Cristian Millan
Milos Raonic ha anunciado su retiro del tenis profesional a los 35 años. El canadiense ha puesto fin a una carrera de alto impacto en el circuito ATP. Con ocho títulos y un ranking máximo de número tres del mundo, ha dejado una huella notable. Su despedida ha cerrado un capítulo relevante del tenis contemporáneo.
El tenista ha sido reconocido por uno de los servicios más potentes de su generación. Esa arma le ha permitido dominar numerosos partidos desde el inicio del punto. A lo largo de su trayectoria ha acumulado 8,445 aces oficiales. Además, ha ganado el 91 por ciento de sus juegos de servicio disputados.
Su potencia al saque le ha valido el apodo de Missile dentro del circuito. Cada turno al servicio ha representado una presión constante para sus rivales. Raonic ha construido su identidad deportiva desde esa fortaleza. El saque ha sido la base de su competitividad en superficies rápidas.
Las lesiones han limitado su continuidad en los momentos clave de su trayectoria. Aun así, ha logrado actuaciones memorables en torneos de Grand Slam. En 2016 ha alcanzado la final de Wimbledon con autoridad. Ese mismo año también ha llegado a las semifinales del Abierto de Australia.

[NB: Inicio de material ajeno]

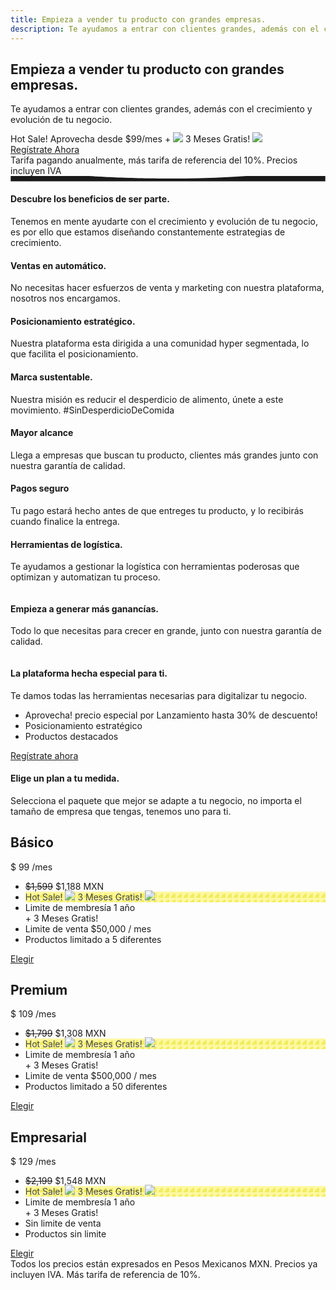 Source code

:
 ```yaml
---
title: Empieza a vender tu producto con grandes empresas.
description: Te ayudamos a entrar con clientes grandes, además con el crecimiento y evolución de tu negocio.
---
```

<!-- Hero Start -->
<section class="bg-half-170 d-table w-100" id="home">
    <div class="container">
        <div class="row align-items-center">
            <div class="col-lg-6 col-md-7">
                <div class="title-heading mt-4">
                    <h1 class="heading mb-3">Empieza a vender tu <span class="text-primary">producto</span> con grandes empresas.</h1>
                    <p class="para-desc text-muted">Te ayudamos a entrar con clientes grandes, además con el crecimiento y evolución de tu negocio.</p>
                    <div class="alert alert-light alert-pills shadow" role="alert">
                        <span class="badge badge-pill badge-danger mr-1">Hot Sale!</span>
                        <span class="content"> Aprovecha desde  <span class="text-primary">$99/mes</span> + <img src="/images/gift.svg" style="max-height:20px;margin-top:-10px"> 3 Meses Gratis! <img src="/images/confetti.svg" style="max-height:20px;margin-top:-10px"></span>
                    </div>
                    <div class="mt-4">
                        <a href="https://flopp.me/merchantsignup?from=LPP&to=SUP" target="_blank" class="btn btn-primary mt-2 mr-2">Regístrate Ahora <i class="uil uil-arrow-right"></i></a>
                    </div>
                    <span class="text-muted">Tarifa pagando anualmente, más tarifa de referencia del 10%. Precios incluyen IVA</span>
                </div>
            </div><!--end col-->
            <div class="col-lg-6 col-md-5 mt-4 pt-2 mt-sm-0 pt-sm-0">
                <div class="text-md-right text-center">
                    <img src="/images/store/papa-blanca-1.jpg" class="img-fluid" alt="">
                </div>
            </div>
        </div><!--end row-->
    </div><!--end container-->
</section><!--end section-->
<!-- Hero End -->

<!-- Shape Start -->
<div class="position-relative">
    <div class="shape overflow-hidden text-light">
        <svg viewBox="0 0 2880 48" fill="none" xmlns="http://www.w3.org/2000/svg">
            <path d="M0 48H1437.5H2880V0H2160C1442.5 52 720 0 720 0H0V48Z" fill="currentColor"></path>
        </svg>
    </div>
</div>
<!--Shape End-->

<!-- Features Start -->
<section class="section bg-light">
    <div class="container">
        <div class="row justify-content-center">
            <div class="col-12 text-center">
                <div class="section-title mb-4 pb-2">
                    <h4 class="title mb-4">Descubre los beneficios de ser parte.</h4>
                    <p class="text-muted para-desc mb-0 mx-auto">Tenemos en mente ayudarte con el crecimiento y evolución de tu negocio, es por ello que estamos <span class="text-primary font-weight-bold">diseñando</span> constantemente estrategias de crecimiento.</p>
                </div>
            </div><!--end col-->
        </div><!--end row-->
        <div class="row justify-content-center align-items-center">
            <div class="col-lg-8 col-md-8">
                <div mt-4 pt-2 class="row">
                    <div class="col-md-6 col-12">
                        <div class="media features pt-4 pb-4">
                            <div class="icon text-center rounded-circle text-primary mr-3 mt-2">
                                <i class="uil h2 uil-store"></i>
                            </div>
                            <div class="media-body">
                                <h4 class="title">Ventas en automático.</h4>
                                <p class="text-muted para mb-0">No necesitas hacer esfuerzos de venta y marketing con nuestra plataforma, nosotros nos encargamos.</p>
                            </div>
                        </div>
                    </div><!--end col-->
                    <div class="col-md-6 col-12">
                        <div class="media features pt-4 pb-4">
                            <div class="icon text-center rounded-circle text-primary mr-3 mt-2">
                                <i class="uil h2 uil-crosshair"></i>
                            </div>
                            <div class="media-body">
                                <h4 class="title">Posicionamiento estratégico.</h4>
                                <p class="text-muted para mb-0">Nuestra plataforma esta dirigida a una comunidad hyper segmentada, lo que facilita el posicionamiento.</p>
                            </div>
                        </div>
                    </div><!--end col-->
                    <div class="col-md-6 col-12">
                        <div class="media features pt-4 pb-4">
                            <div class="icon text-center rounded-circle text-primary mr-3 mt-2">
                                <i class="uil h2 uil-trees"></i>
                            </div>
                            <div class="media-body">
                                <h4 class="title">Marca sustentable.</h4>
                                <p class="text-muted para mb-0">Nuestra misión es reducir el desperdicio de alimento, únete a este movimiento. <span class="text-primary font-weight-bold">#SinDesperdicioDeComida</span></p>
                            </div>
                        </div>
                    </div><!--end col-->
                    <div class="col-md-6 col-12">
                        <div class="media features pt-4 pb-4">
                            <div class="icon text-center rounded-circle text-primary mr-3 mt-2">
                                <i class="uil h2 uil-chart-line"></i>
                            </div>
                            <div class="media-body">
                                <h4 class="title">Mayor alcance</h4>
                                <p class="text-muted para mb-0">Llega a empresas que buscan tu producto, clientes más grandes junto con nuestra garantía de calidad.</p>
                            </div>
                        </div>
                    </div><!--end col-->
                    <div class="col-md-6 col-12">
                        <div class="media features pt-4 pb-4">
                            <div class="icon text-center rounded-circle text-primary mr-3 mt-2">
                                <i class="uil h2 uil-shield-check"></i>
                            </div>
                            <div class="media-body">
                                <h4 class="title">Pagos seguro</h4>
                                <p class="text-muted para mb-0">Tu pago estará hecho antes de que entreges tu producto, y lo recibirás cuando finalice la entrega.</p>
                            </div>
                        </div>
                    </div><!--end col-->
                    <div class="col-md-6 col-12">
                        <div class="media features pt-4 pb-4">
                            <div class="icon text-center rounded-circle text-primary mr-3 mt-2">
                                <i class="uil h2 uil-truck"></i>
                            </div>
                            <div class="media-body">
                                <h4 class="title">Herramientas de logística.</h4>
                                <p class="text-muted para mb-0">Te ayudamos a gestionar la logística con herramientas poderosas que optimizan y automatizan tu proceso.</p>
                            </div>
                        </div>
                    </div><!--end col-->
                </div><!--end row-->
            </div><!--end col-->
            <div class="col-lg-4 col-md-4 col-12 mt-4 pt-2 text-center text-md-right">
                <img src="/images/concept/carga.png" class="img-fluid" alt="">
            </div><!--end col-->
        </div><!--end row-->
    </div><!--end container-->
</section><!--end section-->
<!-- Feature End -->

<!-- Showcase Start -->
<section class="section pt-0 bg-light">
    <div class="container">
        <div class="row justify-content-center">
            <div class="col-12 text-center">
                <div class="section-title mb-4 pb-2">
                    <h4 class="title mb-4">Empieza a generar más ganancías.</h4>
                    <p class="text-muted para-desc mb-0 mx-auto">Todo lo que necesitas para crecer en <span class="text-primary font-weight-bold">grande</span>, junto con nuestra garantía de calidad.</p>
                </div>
            </div><!--end col-->
        </div><!--end row-->
        <div class="row align-items-center">
            <div class="col-lg-5 col-md-6 mt-4 pt-2">
                <img src="/images/concept/recibo.png" class="img-fluid mx-auto d-block" alt="">
            </div><!--end col-->
            <div class="col-lg-7 col-md-6 mt-4 pt-2">
                <div class="section-title ml-lg-5">
                    <h4 class="title mb-4">La plataforma hecha <span class="text-primary">especial</span> para ti.</h4>
                    <p class="text-muted">Te damos todas las herramientas necesarias para digitalizar tu negocio.</p>
                    <ul class="list-unstyled text-muted">
                        <li class="mb-0"><span class="text-success h5 mr-2"><i class="uil uil-check-circle"></i></span>Aprovecha! precio especial por <span class="badge badge-pill badge-danger"> Lanzamiento</span> hasta <span class="text-primary font-weight-bold">30%</span> de descuento! </li>
                        <li class="mb-0"><span class="text-success h5 mr-2"><i class="uil uil-check-circle"></i></span>Posicionamiento estratégico</li>
                        <li class="mb-0"><span class="text-success h5 mr-2"><i class="uil uil-check-circle"></i></span>Productos destacados</li>
                    </ul>
                    <a href="https://flopp.me/merchantsignup?from=LPP&to=SUP" target="_blank" class="mt-3 h6 text-primary">Regístrate ahora <i class="mdi mdi-chevron-right"></i></a>
                </div>
            </div><!--end col-->
        </div><!--end row-->
    </div><!--end container-->
</section><!--end section-->
<!-- Showcase End -->

<!-- Price Start -->
<section class="section">
    <div class="container">
        <div class="row justify-content-center">
            <div class="col-12 text-center">
                <div class="section-title mb-4 pb-2">
                    <h4 class="title mb-4">Elige un plan a tu medida.</h4>
                    <p class="text-muted para-desc mb-0 mx-auto">Selecciona el paquete que mejor se adapte a tu negocio, no importa el tamaño de empresa que tengas, tenemos uno para ti.</p>
                </div>
            </div><!--end col-->
        </div><!--end row-->
        <div class="row align-items-center">
            <div class="col-md-4 col-12 mt-4 pt-2">
                <div class="card pricing-rates bg-light py-5 border-0 rounded text-center">
                    <div class="card-body">
                        <h2 class="title text-uppercase mb-4">Básico</h2>
                        <div class="d-flex justify-content-center mb-4">
                            <span class="h4 mb-0 mt-2">$</span>
                            <span class="price h1 mb-0">99</span>
                            <span class="h4 align-self-end mb-1">/mes</span>
                        </div>
                        <ul class="list-unstyled mb-0 pl-0">
                            <li class="h6 text-muted mb-0"><del class="text-danger ml-2">$1,599</del> $1,188 MXN</li>
                            <li class="h6 text-muted mb-0">
                                <div class="alert alert-outline-primary alert-pills" role="alert" style="background-color: #fff88b;opacity: 0.8;background-image: radial-gradient( ellipse farthest-corner at 10px 10px , #efea3b, #efea3b 50%, #fff88b 50%);background-size: 10px 10px;border: none;">
                                    <span class="badge badge-pill badge-danger mr-1">Hot Sale!</span>
                                    <img src="/images/gift.svg" style="max-height:20px; margin-top:-10px;">
                                    <span class="content">3 Meses Gratis!</span>
                                    <img src="/images/confetti.svg" style="max-height:20px; margin-top:-10px;">
                                </div>
                            </li>
                            <li class="h6 text-muted mb-0"><span class="text-primary h5 mr-2"><i class="uil uil-check-circle"></i></span>Limite de membresía 1 año<br>+ 3 Meses Gratis!</li>
                            <li class="h6 text-muted mb-0"><span class="text-primary h5 mr-2"><i class="uil uil-check-circle"></i></span>Limite de venta $50,000 / mes</li>
                            <li class="h6 text-muted mb-0"><span class="text-primary h5 mr-2"><i class="uil uil-check-circle"></i></span>Productos limitado a 5 diferentes</li>
                        </ul>
                        <a href="https://flopp.me/merchantsignup?from=LPP&to=SUP&do=step2&package_id=5" target="_blank" class="btn btn-primary mt-4">Elegir</a>
                    </div>
                </div>
            </div><!--end col-->
            <div class="col-md-4 col-12 mt-4 pt-2">
                <div class="card pricing-rates starter-plan bg-light py-5 border-0 rounded text-center">
                    <div class="card-body">
                        <h2 class="title text-uppercase text-primary mb-4">Premium</h2>
                        <div class="d-flex justify-content-center mb-4">
                            <span class="h4 mb-0 mt-2">$</span>
                            <span class="price h1 mb-0">109</span>
                            <span class="h4 align-self-end mb-1">/mes</span>
                        </div>
                        <ul class="list-unstyled mb-0 pl-0">
                            <li class="h6 text-muted mb-0"><del class="text-danger ml-2">$1,799</del> $1,308 MXN</li>
                            <li class="h6 text-muted mb-0">
                                <div class="alert alert-outline-primary alert-pills" role="alert" style="background-color: #fff88b;opacity: 0.8;background-image: radial-gradient( ellipse farthest-corner at 10px 10px , #efea3b, #efea3b 50%, #fff88b 50%);background-size: 10px 10px;border: none;">
                                    <span class="badge badge-pill badge-danger mr-1">Hot Sale!</span>
                                    <img src="/images/gift.svg" style="max-height:20px; margin-top:-10px;">
                                    <span class="content">3 Meses Gratis!</span>
                                    <img src="/images/confetti.svg" style="max-height:20px; margin-top:-10px;">
                                </div>
                            </li>
                            <li class="h6 text-muted mb-0"><span class="text-primary h5 mr-2"><i class="uil uil-check-circle"></i></span>Limite de membresía 1 año<br>+ 3 Meses Gratis!</li>
                            <li class="h6 text-muted mb-0"><span class="text-primary h5 mr-2"><i class="uil uil-check-circle"></i></span>Limite de venta $500,000 / mes</li>
                            <li class="h6 text-muted mb-0"><span class="text-primary h5 mr-2"><i class="uil uil-check-circle"></i></span>Productos limitado a 50 diferentes</li>
                        </ul>
                        <a href="https://flopp.me/merchantsignup?from=LPP&to=SUP&do=step2&package_id=6" target="_blank" class="btn btn-primary mt-4">Elegir</a>
                    </div>
                </div>
            </div><!--end col-->
            <div class="col-md-4 col-12 mt-4 pt-2">
                <div class="card pricing-rates bg-light py-5 border-0 rounded text-center">
                    <div class="card-body">
                        <h2 class="title text-uppercase mb-4">Empresarial</h2>
                        <div class="d-flex justify-content-center mb-4">
                            <span class="h4 mb-0 mt-2">$</span>
                            <span class="price h1 mb-0">129</span>
                            <span class="h4 align-self-end mb-1">/mes</span>
                        </div>
                        <ul class="list-unstyled mb-0 pl-0">
                            <li class="h6 text-muted mb-0"><del class="text-danger ml-2">$2,199</del> $1,548 MXN</li>
                            <li class="h6 text-muted mb-0">
                                <div class="alert alert-outline-primary alert-pills" role="alert" style="background-color: #fff88b;opacity: 0.8;background-image: radial-gradient( ellipse farthest-corner at 10px 10px , #efea3b, #efea3b 50%, #fff88b 50%);background-size: 10px 10px;border: none;">
                                    <span class="badge badge-pill badge-danger mr-1">Hot Sale!</span>
                                    <img src="/images/gift.svg" style="max-height:20px; margin-top:-10px;">
                                    <span class="content">3 Meses Gratis!</span>
                                    <img src="/images/confetti.svg" style="max-height:20px; margin-top:-10px;">
                                </div>
                            </li>
                            <li class="h6 text-muted mb-0"><span class="text-primary h5 mr-2"><i class="uil uil-check-circle"></i></span>Limite de membresía 1 año<br>+ 3 Meses Gratis!</li>
                            <li class="h6 text-muted mb-0"><span class="text-primary h5 mr-2"><i class="uil uil-check-circle"></i></span>Sin limite de venta</li>
                            <li class="h6 text-muted mb-0"><span class="text-primary h5 mr-2"><i class="uil uil-check-circle"></i></span>Productos sin limite</li>
                        </ul>
                        <a href="https://flopp.me/merchantsignup?from=LPP&to=SUP&do=step2&package_id=7" target="_blank" class="btn btn-primary mt-4">Elegir</a>
                    </div>
                </div>
            </div><!--end col-->
            <span class="text-muted mt-4">Todos los precios están expresados en Pesos Mexicanos MXN. Precios ya incluyen IVA. Más tarifa de referencia de 10%. </span>
        </div><!--end row-->
    </div><!--end container-->
</section><!--end section-->
<!-- Price End -->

Pese a las interrupciones, Raonic ha demostrado nivel de élite durante más de una década. Su presencia ha elevado la exigencia en el circuito masculino. Cada regreso ha mostrado resiliencia y profesionalismo. Su figura ha sido respetada por rivales y aficionados.
En el contexto nacional, su legado ha sido aún más profundo. Raonic ha sido considerado uno de los mejores tenistas canadienses de la historia. Su éxito ha abierto camino a nuevas generaciones del país. Canadá ha encontrado en él un referente internacional.
El retiro de Raonic ha marcado el cierre de una era para el tenis canadiense. Su influencia ha trascendido estadísticas y títulos. El impacto de su carrera seguirá vigente en el desarrollo del deporte. Su nombre ha quedado inscrito entre los grandes del tenis moderno.